WASHINGTON – U.S. Senator Lindsey Graham (R-South Carolina) introduced the Keep Families Together and Enforce the Law Act, legislation to prohibit family separation and prioritize the resolution of immigration cases involving children and families. 

“My goal is to make sure families are not separated, but also prevent the rampant abuse of ‘catch and release’ where people are being released who never show up for their court date,” said Graham. “This bill prevents breaking up real families, but requires adults to show up for court.”

Among the highlights of the legislation:

Prohibits Family Separation and Protects Children at Risk of Harm

  • The legislation gives the Department of Homeland Security (DHS) the clear legal authority to keep children under the age of 18 with their families in residential centers, and requires them to keep families together during their legal proceedings.
  • The only time children will be separated is if there is a clear danger to the health and safety of the child, including cases where DHS cannot verify that the individual is actually the parent of the child, the parent has a violent history of committing aggravated felonies, or the child has been a victim of sexual or domestic abuse or trafficking.

Authorizes More Immigration Court Judges to Prioritizes Adjudication of Family Cases

  • Authorizes 225 new immigration judges to conduct proceedings for children and families that are apprehended at the border.  The legislation also requires DHS to prioritize resolving the cases of children and families in family residential centers.

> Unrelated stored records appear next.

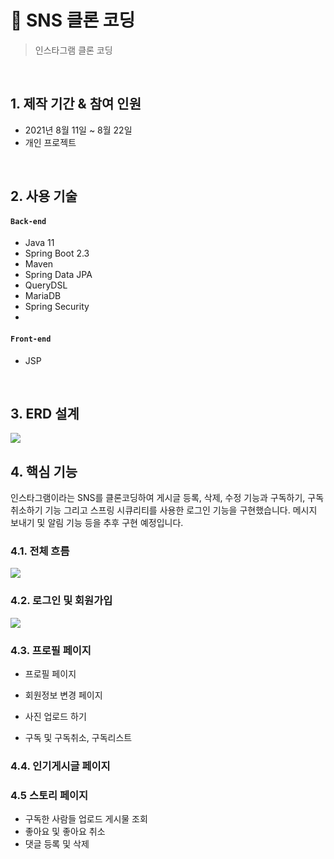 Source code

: # :pushpin: SNS 클론 코딩
>인스타그램 클론 코딩
>  

</br>

## 1. 제작 기간 & 참여 인원
- 2021년 8월 11일 ~ 8월 22일
- 개인 프로젝트

</br>

## 2. 사용 기술
#### `Back-end`
  - Java 11
  - Spring Boot 2.3
  - Maven
  - Spring Data JPA
  - QueryDSL
  - MariaDB
  - Spring Security
  - 
#### `Front-end`
  - JSP

</br>

## 3. ERD 설계
![](https://user-images.githubusercontent.com/62270305/144554055-7d044627-f2c9-49f5-84a9-4f159c296e5c.png)


## 4. 핵심 기능
인스타그램이라는 SNS를 클론코딩하여 게시글 등록, 삭제, 수정 기능과 구독하기, 구독취소하기 기능 그리고 스프링 시큐리티를 사용한 로그인 기능을 구현했습니다.
메시지 보내기 및 알림 기능 등을 추후 구현 예정입니다.

### 4.1. 전체 흐름
![](https://user-images.githubusercontent.com/62270305/145223241-79f3b5af-d5ce-48d9-a9ce-e407116e58f5.png)

### 4.2. 로그인 및 회원가입

![](https://user-images.githubusercontent.com/62270305/157661585-3854eef7-651f-4f4f-ba46-faf97d9a9974.png)

### 4.3. 프로필 페이지

- 프로필 페이지

- 회원정보 변경 페이지

- 사진 업로드 하기

- 구독 및 구독취소, 구독리스트


### 4.4. 인기게시글 페이지



### 4.5 스토리 페이지
- 구독한 사람들 업로드 게시물 조회
- 좋아요 및 좋아요 취소
- 댓글 등록 및 삭제



</div>
</details>

</br>
<!-- 
## 5. 구현 중 있었던 문제점 발생 및 처리
### 5.1. 컨텐츠 필터와 페이징 처리 문제 -->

Provides More Money for Family Residential Centers and Sets Mandatory Standards of Care

  • Authorizes the Secretary of Homeland Security to increase the number of family residential beds and sets standards to ensure families are treated humanely and fairly pending the outcome of their case.

Graham, along with Senators Thom Tillis (R-NC), Marco Rubio (R-FL), Ron Johnson (R-WI), Tom Cotton (R-AR), John Cornyn (R-TX), Ted Cruz (R-TX) and Dean Heller (R-NV), introduced the legislation this afternoon.